Posted by Mark Stephens on 08:05, 18/3/2017 | ,
This time round we interview Vince Price Hudd. He talks to us very candidly (maybe we might tell people in future that it is on the record and being recorded) about his experiences with running Soft Rock Software, relaunching the Bristol RISC OS User group with Trevor Johnson, and what it is like to run the second best RISC OS news site on the planet.

How long have you been using RISC OS?

A few hours.

Oh, you didn't just mean today? In that case, I've been using it 27 or so years - ever since I purchased an A3000. Acorn launched the A3000 in 1989, but I'm not sure if I bought mine later that year, or early the next.

I've probably still got the invoice somewhere - I'm sure I found it when I had a clear out of old paperwork a few years ago, and decided to keep it.

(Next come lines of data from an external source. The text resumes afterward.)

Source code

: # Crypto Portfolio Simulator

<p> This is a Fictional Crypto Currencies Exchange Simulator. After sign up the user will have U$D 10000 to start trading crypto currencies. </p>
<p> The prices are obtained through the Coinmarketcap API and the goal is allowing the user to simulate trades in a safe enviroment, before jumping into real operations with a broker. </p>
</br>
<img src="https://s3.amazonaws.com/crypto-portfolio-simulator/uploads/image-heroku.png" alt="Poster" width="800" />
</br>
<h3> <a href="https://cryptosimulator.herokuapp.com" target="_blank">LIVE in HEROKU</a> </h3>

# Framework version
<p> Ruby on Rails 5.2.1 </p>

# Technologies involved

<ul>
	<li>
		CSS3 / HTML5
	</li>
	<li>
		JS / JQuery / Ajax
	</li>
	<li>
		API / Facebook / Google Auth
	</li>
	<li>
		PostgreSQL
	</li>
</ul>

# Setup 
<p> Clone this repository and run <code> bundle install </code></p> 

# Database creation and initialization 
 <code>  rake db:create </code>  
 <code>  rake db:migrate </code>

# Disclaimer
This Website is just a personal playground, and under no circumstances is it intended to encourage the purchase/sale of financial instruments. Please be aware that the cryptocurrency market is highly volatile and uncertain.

My first experience of an Acorn computer was being taught to program in BBC BASIC at school, from around 1982/3, but I didn't own one until I bought an Acorn Electron in December 1986 - and a BBC Model B+ a couple of years later.

What other systems do you use?

I have a PC running Linux Mint on my desk, and a laptop running Windows 7 which I use at clients, and sometimes at home when I need to and can find the space for it.

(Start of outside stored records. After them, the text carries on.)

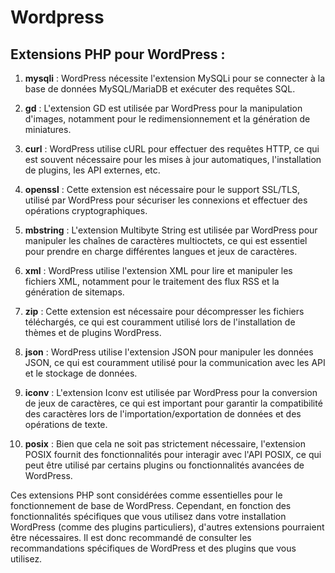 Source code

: # Wordpress

## Extensions PHP pour WordPress :

1. **mysqli** : WordPress nécessite l'extension MySQLi pour se connecter à la base de données MySQL/MariaDB et exécuter des requêtes SQL.

2. **gd** : L'extension GD est utilisée par WordPress pour la manipulation d'images, notamment pour le redimensionnement et la génération de miniatures.

3. **curl** : WordPress utilise cURL pour effectuer des requêtes HTTP, ce qui est souvent nécessaire pour les mises à jour automatiques, l'installation de plugins, les API externes, etc.

4. **openssl** : Cette extension est nécessaire pour le support SSL/TLS, utilisé par WordPress pour sécuriser les connexions et effectuer des opérations cryptographiques.

5. **mbstring** : L'extension Multibyte String est utilisée par WordPress pour manipuler les chaînes de caractères multioctets, ce qui est essentiel pour prendre en charge différentes langues et jeux de caractères.

6. **xml** : WordPress utilise l'extension XML pour lire et manipuler les fichiers XML, notamment pour le traitement des flux RSS et la génération de sitemaps.

7. **zip** : Cette extension est nécessaire pour décompresser les fichiers téléchargés, ce qui est couramment utilisé lors de l'installation de thèmes et de plugins WordPress.

8. **json** : WordPress utilise l'extension JSON pour manipuler les données JSON, ce qui est couramment utilisé pour la communication avec les API et le stockage de données.

9. **iconv** : L'extension Iconv est utilisée par WordPress pour la conversion de jeux de caractères, ce qui est important pour garantir la compatibilité des caractères lors de l'importation/exportation de données et des opérations de texte.

10. **posix** : Bien que cela ne soit pas strictement nécessaire, l'extension POSIX fournit des fonctionnalités pour interagir avec l'API POSIX, ce qui peut être utilisé par certains plugins ou fonctionnalités avancées de WordPress.

Ces extensions PHP sont considérées comme essentielles pour le fonctionnement de base de WordPress. Cependant, en fonction des fonctionnalités spécifiques que vous utilisez dans votre installation WordPress (comme des plugins particuliers), d'autres extensions pourraient être nécessaires. Il est donc recommandé de consulter les recommandations spécifiques de WordPress et des plugins que vous utilisez.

(I don't like laptop keyboards and touchpads, so I'd much rather set it up on a desk and use a proper monitor, keyboard and mouse. Alternatively, I should probably just get on and set up the Windows 7 PC that is still boxed from when I bought it!)

I suppose I should also mention the ancient XP laptop that accompanies me to shows - it runs VRPC, so is a handy second machine to go on my stand to run my old games. That's the *only* thing it gets used for.

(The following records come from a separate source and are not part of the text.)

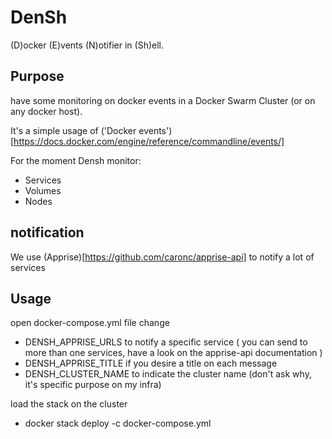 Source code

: # DenSh

(D)ocker (E)vents (N)otifier in (Sh)ell. 

## Purpose 
have some monitoring on docker events in a Docker Swarm Cluster (or on any docker host).

It's a simple usage of ('Docker events')[https://docs.docker.com/engine/reference/commandline/events/]

For the moment Densh monitor:
- Services
- Volumes
- Nodes

## notification 
We use (Apprise)[https://github.com/caronc/apprise-api] to notify a lot of services 

## Usage 
open docker-compose.yml file 
change 
- DENSH_APPRISE_URLS to notify a specific service ( you can send to more than one services, have a look on the apprise-api documentation ) 
- DENSH_APPRISE_TITLE if you desire a title on each message
- DENSH_CLUSTER_NAME to indicate the cluster name  (don't ask why, it's specific purpose on my infra)

load the stack on the cluster
- docker stack deploy -c docker-compose.yml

I have a few other computers, mainly laptops, but they're just gathering dust.

What is your current RISC OS setup?

The two computers on my desk are an ARMX6 and a Raspberry Pi Model B (the original version).

The ARMX6 is my main RISC OS computer, and the Pi is for convenience. Its tiny size makes it easy to disconnect and move - handy for taking out and about, such as to shows.

Unsurprisingly, though, I do have "one or two" other RISC OS computers that I can set up (space permitting) if the need arises - and I *do* need to try and get the A3000 up and running at some point!

Do you attend any of the shows and what do you think of them?

Although I never used to, I attend all of the UK shows as an exhibitor. I enjoy them a lot, both from the point of view of getting feedback about what I'm doing (or what I've not yet done but should have!) and from the social aspect.

I think the shows are important, especially with the size of the RISC OS community these days, and they need to be supported - whether that's as an exhibitor or as a visitor. I really can't stress that enough.

One of the problems we have with the shows is a reflection of that; with the numbers we have attending, it limits what can be done in terms of how they are run and presented. More visitors would mean more entry fees for the organisers, and more turnover at the shows for exhibitors - which in turn means they could afford to pay more for their space to the organisers.

And if the organisers have a bigger pot to play with, they could improve the shows themselves.

What do you use RISC OS for in 2017 and what do you like most about it?

Answering the latter part of that question first - what I've always liked most about RISC OS is the clean, logical, consistent user interface. It's not without faults (try using a RISC OS computer without a mouse) but it's so much better than anything else I've used.

And going back to the first part, I use it for various things - but the two most obvious are programming and looking after my websites.

I'm not doing as much as I'd like, but I'm doing some!

My most recent bits of programming have been purely internal; I wrote some code to generate the RISC OS Awards voting form and back-end recently - something I'd intended to do since the start, but have only just done. Before that was a program to process data from a client's cloud-based accounts package and produce reports from it that the accounts package didn't.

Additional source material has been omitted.